I’m not sure who I’ve told and who I haven’t, but when I was in middle school, I had an eating disorder.  I alternated between A and B, and as a result, I never had the omg-I-weigh-60-lbs freak out.  I was incredibly unhealthy and it took me over a year to confess this to my family.  My health was out of whack– physical and mental– and I had this obsession with the aspect of eating disorders that is my best friend and my worst enemy– CONTROL.  I had an answer for everything in order to stay thin– if I felt fat, I didn’t eat.  If I couldn’t control my hunger, I ate so much that I threw it all up anyway.

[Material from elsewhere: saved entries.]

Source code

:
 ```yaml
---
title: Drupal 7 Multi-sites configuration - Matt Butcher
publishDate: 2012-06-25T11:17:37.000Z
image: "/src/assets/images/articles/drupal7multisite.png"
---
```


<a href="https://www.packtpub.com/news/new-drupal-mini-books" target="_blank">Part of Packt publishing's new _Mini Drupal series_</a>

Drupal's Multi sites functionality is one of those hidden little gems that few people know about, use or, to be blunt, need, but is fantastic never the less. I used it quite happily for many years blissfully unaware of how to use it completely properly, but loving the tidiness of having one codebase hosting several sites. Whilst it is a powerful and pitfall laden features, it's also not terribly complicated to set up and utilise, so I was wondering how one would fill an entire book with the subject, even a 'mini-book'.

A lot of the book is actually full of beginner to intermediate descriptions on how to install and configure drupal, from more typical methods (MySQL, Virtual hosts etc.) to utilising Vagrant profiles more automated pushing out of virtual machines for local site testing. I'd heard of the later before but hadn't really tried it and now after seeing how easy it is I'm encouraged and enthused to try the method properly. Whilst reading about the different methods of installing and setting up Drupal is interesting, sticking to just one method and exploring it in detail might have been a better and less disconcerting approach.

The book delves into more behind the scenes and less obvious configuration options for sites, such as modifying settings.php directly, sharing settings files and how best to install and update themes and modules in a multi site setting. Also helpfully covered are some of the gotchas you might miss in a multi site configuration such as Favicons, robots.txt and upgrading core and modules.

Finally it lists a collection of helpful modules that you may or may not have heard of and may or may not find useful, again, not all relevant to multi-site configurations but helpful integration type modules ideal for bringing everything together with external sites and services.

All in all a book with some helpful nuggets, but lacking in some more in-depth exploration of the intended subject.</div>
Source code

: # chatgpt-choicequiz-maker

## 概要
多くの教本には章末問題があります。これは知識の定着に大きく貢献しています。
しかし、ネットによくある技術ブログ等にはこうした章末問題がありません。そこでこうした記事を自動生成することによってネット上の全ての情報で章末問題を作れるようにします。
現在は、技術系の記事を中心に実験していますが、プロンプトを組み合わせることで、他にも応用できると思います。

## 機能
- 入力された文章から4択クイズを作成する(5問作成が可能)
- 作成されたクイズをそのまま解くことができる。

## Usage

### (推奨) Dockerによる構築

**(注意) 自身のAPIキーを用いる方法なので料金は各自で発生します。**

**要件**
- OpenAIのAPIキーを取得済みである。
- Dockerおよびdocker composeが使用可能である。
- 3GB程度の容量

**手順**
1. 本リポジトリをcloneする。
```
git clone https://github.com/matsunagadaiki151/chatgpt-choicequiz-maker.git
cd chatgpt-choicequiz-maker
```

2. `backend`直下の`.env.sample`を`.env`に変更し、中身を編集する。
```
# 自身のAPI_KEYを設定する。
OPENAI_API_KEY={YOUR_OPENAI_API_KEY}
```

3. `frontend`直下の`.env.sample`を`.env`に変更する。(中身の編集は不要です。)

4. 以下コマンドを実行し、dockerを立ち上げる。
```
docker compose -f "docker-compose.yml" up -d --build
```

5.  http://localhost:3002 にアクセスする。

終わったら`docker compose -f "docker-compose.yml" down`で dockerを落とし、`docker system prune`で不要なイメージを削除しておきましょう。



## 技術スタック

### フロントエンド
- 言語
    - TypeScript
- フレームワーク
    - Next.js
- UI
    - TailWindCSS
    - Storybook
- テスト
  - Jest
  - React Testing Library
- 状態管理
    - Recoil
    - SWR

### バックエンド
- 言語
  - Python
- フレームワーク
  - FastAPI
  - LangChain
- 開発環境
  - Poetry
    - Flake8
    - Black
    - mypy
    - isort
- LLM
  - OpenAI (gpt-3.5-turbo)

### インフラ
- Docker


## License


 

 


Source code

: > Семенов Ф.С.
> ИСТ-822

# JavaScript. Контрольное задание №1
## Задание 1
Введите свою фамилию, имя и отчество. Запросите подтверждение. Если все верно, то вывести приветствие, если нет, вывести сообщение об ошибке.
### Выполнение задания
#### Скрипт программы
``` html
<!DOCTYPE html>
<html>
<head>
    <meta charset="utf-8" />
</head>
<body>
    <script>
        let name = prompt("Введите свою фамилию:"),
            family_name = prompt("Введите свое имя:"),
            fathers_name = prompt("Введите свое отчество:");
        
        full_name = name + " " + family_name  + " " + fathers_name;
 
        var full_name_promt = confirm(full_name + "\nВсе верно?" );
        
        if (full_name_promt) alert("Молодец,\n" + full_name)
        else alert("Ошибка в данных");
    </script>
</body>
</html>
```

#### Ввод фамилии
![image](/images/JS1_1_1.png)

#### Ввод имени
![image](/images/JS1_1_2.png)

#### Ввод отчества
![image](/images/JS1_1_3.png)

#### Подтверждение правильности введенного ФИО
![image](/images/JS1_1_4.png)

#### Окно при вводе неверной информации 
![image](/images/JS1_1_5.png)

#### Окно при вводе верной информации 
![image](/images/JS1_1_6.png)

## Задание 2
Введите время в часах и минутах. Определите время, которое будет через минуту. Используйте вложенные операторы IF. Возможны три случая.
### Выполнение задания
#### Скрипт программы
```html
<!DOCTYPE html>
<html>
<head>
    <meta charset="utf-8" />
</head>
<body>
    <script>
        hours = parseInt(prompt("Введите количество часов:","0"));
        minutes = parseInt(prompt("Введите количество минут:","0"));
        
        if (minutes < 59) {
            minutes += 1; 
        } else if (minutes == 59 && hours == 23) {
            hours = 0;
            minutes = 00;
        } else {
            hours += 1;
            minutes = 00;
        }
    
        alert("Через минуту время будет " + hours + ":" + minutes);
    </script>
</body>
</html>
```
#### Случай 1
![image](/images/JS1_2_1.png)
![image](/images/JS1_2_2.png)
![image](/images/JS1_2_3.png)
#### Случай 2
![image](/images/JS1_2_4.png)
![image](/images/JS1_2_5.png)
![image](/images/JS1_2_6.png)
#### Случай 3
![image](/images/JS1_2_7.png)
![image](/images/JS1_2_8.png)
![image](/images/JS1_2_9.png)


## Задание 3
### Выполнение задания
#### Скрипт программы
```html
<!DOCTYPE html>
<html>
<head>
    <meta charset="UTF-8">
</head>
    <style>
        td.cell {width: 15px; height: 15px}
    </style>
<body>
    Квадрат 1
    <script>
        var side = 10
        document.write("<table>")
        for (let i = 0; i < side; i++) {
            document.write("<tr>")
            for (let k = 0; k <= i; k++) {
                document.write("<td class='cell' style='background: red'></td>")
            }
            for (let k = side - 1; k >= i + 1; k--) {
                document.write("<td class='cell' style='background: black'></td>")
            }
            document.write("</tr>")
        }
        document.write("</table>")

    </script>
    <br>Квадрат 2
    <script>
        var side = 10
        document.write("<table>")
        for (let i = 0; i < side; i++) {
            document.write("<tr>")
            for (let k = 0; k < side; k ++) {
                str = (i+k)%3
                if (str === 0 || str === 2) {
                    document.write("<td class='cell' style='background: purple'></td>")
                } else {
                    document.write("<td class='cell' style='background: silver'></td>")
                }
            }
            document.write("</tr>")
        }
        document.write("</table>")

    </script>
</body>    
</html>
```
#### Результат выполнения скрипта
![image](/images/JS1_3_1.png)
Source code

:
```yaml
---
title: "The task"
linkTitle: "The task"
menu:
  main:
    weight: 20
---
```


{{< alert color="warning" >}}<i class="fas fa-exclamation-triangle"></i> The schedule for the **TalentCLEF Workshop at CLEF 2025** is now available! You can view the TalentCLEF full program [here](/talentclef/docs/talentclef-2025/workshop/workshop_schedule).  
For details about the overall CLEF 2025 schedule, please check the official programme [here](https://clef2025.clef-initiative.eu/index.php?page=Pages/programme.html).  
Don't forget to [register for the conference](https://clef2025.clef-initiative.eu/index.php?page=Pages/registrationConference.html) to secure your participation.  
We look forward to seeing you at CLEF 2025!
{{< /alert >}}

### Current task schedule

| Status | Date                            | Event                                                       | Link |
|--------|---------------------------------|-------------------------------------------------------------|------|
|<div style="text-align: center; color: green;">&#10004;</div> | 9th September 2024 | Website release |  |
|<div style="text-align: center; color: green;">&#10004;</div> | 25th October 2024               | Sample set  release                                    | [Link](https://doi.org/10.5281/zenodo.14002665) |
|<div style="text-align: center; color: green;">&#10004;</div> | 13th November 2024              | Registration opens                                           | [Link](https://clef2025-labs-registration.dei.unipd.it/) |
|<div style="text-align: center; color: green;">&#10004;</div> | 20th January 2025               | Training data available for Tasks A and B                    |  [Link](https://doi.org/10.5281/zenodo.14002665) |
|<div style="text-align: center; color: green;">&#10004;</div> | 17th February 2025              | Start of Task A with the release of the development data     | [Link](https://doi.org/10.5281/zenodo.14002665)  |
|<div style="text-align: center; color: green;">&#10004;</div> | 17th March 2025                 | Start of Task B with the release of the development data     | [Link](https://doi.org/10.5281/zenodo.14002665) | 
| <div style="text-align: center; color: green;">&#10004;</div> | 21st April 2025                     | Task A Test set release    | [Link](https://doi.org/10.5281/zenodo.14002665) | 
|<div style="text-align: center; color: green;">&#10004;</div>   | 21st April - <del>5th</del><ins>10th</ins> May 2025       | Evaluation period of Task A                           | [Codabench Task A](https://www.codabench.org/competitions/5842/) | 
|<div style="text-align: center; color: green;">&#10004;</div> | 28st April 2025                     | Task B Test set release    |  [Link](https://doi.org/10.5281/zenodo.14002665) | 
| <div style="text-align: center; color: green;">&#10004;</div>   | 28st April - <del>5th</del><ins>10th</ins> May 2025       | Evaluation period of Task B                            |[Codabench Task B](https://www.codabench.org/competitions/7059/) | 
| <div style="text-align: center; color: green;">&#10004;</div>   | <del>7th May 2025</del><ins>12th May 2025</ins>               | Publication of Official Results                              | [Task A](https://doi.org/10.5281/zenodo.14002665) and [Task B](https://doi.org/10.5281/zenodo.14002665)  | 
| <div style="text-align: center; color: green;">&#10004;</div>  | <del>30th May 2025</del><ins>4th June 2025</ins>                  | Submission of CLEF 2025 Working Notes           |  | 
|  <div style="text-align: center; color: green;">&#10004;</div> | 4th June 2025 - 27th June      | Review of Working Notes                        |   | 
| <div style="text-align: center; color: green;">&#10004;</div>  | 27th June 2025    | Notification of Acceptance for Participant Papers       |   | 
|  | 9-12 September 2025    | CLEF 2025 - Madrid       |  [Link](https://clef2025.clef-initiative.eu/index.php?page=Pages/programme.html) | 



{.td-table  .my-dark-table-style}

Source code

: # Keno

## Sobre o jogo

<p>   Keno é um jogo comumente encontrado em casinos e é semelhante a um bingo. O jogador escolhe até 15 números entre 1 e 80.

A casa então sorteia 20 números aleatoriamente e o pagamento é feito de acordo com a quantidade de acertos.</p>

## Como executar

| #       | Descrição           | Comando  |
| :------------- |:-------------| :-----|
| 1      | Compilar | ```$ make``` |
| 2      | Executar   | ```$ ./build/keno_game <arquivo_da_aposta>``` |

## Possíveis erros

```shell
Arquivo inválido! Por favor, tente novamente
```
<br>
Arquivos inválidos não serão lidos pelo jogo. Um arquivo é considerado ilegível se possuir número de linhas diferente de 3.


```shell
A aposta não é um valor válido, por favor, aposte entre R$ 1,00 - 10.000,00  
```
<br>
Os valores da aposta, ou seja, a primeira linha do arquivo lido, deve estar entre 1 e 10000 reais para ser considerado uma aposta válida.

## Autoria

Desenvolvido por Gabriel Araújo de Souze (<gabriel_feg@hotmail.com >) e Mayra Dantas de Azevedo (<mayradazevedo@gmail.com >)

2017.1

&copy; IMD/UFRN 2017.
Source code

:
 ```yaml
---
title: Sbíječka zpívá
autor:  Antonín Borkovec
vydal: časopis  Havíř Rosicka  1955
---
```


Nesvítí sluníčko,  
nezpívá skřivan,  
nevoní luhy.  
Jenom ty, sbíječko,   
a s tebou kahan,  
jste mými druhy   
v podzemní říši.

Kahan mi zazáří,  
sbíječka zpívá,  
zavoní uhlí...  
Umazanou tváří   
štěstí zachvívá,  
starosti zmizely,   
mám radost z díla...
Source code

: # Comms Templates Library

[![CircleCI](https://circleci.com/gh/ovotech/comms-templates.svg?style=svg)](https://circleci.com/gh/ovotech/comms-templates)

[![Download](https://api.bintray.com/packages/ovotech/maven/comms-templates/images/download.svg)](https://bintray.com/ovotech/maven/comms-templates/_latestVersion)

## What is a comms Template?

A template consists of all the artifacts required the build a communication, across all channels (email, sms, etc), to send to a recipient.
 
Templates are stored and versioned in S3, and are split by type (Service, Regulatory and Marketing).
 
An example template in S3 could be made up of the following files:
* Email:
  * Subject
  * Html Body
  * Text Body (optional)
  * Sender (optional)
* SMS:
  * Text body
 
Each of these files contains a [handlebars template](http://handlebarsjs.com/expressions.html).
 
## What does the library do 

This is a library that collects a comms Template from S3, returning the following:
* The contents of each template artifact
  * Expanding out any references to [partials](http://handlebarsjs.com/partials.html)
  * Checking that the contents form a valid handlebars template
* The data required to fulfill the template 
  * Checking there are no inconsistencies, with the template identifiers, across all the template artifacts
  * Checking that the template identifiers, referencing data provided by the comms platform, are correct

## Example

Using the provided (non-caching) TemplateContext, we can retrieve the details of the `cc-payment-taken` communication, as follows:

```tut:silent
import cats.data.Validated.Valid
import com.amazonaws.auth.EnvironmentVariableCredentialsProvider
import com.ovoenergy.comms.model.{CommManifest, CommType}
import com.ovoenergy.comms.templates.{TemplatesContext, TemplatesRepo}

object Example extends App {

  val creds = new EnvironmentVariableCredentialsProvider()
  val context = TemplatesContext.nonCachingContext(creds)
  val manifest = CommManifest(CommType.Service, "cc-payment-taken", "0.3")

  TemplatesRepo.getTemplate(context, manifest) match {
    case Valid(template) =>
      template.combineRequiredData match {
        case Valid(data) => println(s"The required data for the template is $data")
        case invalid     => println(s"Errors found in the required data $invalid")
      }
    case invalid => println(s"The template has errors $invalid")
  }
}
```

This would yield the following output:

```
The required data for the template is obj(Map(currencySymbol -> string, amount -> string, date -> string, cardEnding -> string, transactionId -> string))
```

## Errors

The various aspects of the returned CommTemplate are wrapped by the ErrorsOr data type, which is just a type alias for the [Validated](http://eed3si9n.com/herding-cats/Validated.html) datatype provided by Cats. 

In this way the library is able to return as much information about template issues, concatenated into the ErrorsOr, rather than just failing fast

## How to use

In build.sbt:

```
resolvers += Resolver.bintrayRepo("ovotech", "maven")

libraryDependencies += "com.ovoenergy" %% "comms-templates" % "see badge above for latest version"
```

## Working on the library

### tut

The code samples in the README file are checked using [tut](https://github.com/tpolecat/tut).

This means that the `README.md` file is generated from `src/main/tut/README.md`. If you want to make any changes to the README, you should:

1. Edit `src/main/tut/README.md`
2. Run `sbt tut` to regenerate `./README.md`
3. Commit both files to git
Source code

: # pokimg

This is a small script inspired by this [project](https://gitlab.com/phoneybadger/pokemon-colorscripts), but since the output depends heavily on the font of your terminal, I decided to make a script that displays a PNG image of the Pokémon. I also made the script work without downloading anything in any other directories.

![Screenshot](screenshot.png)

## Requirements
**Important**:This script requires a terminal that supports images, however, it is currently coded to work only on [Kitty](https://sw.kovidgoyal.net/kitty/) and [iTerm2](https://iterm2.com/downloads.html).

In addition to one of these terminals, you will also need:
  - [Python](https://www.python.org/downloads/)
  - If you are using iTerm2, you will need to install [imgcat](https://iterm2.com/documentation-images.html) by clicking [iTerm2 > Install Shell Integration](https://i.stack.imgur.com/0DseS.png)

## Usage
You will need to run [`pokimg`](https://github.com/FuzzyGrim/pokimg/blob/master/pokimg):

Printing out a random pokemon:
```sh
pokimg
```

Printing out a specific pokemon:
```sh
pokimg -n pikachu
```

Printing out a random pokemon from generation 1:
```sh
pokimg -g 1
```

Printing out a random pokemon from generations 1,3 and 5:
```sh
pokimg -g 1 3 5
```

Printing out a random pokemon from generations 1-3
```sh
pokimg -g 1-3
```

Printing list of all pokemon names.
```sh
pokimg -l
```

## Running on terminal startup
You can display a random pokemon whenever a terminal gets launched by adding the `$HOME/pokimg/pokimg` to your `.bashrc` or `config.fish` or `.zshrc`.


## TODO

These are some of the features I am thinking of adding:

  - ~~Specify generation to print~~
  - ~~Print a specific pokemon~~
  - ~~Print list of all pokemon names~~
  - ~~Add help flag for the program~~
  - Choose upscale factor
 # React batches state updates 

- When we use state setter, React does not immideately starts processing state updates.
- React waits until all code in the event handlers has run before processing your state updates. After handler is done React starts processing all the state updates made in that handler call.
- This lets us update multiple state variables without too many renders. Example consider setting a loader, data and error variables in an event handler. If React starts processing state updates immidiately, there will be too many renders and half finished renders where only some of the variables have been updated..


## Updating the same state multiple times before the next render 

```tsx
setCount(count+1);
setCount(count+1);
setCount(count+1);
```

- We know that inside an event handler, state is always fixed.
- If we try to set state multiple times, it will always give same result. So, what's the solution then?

It  took me a couple of years, but I got some very effective treatment, and I haven’t defined myself as having A or B in a long, long time.  Problem is, now I have a new set of problems.

I spent so much time and mental energy learning to accept that my body needed food, and then I got carried away. Food became a comfort for me.  At first, I never associated any guilt with eating, regardless of how much I ate, because I felt like I was a superstar just for eating and keeping it down.  It took a few years, and that got out of hand.  Now, food is my response to stress, my response to general anguish, my response to anger.  It calms me down, and I feel like it’s ‘leftovers’ from my treatment back-in-the-day.

I’m writing about binging because the other day, for the first time in several years, I actually considered purging my food after a stress-induced binge.  I didn’t do it, but the fact that it was even a consideration is scary.  I thought to myself– ‘you know, being thin and struggling with A and B might actually be preferable to feeling not-quite-thin-enough (I want to be 20 lbs lighter, that’s all– but it feels miles away) and binging in a way that keeps the pounds on…’

I don’t think that I’ll ever go back to A and B, thank Gd.   Still, I feel like I need to recognize the way that I deal with food now as a type of disordered eating– and DEAL WITH IT as I dealt with A and B– because it’s taking over my life.  Again.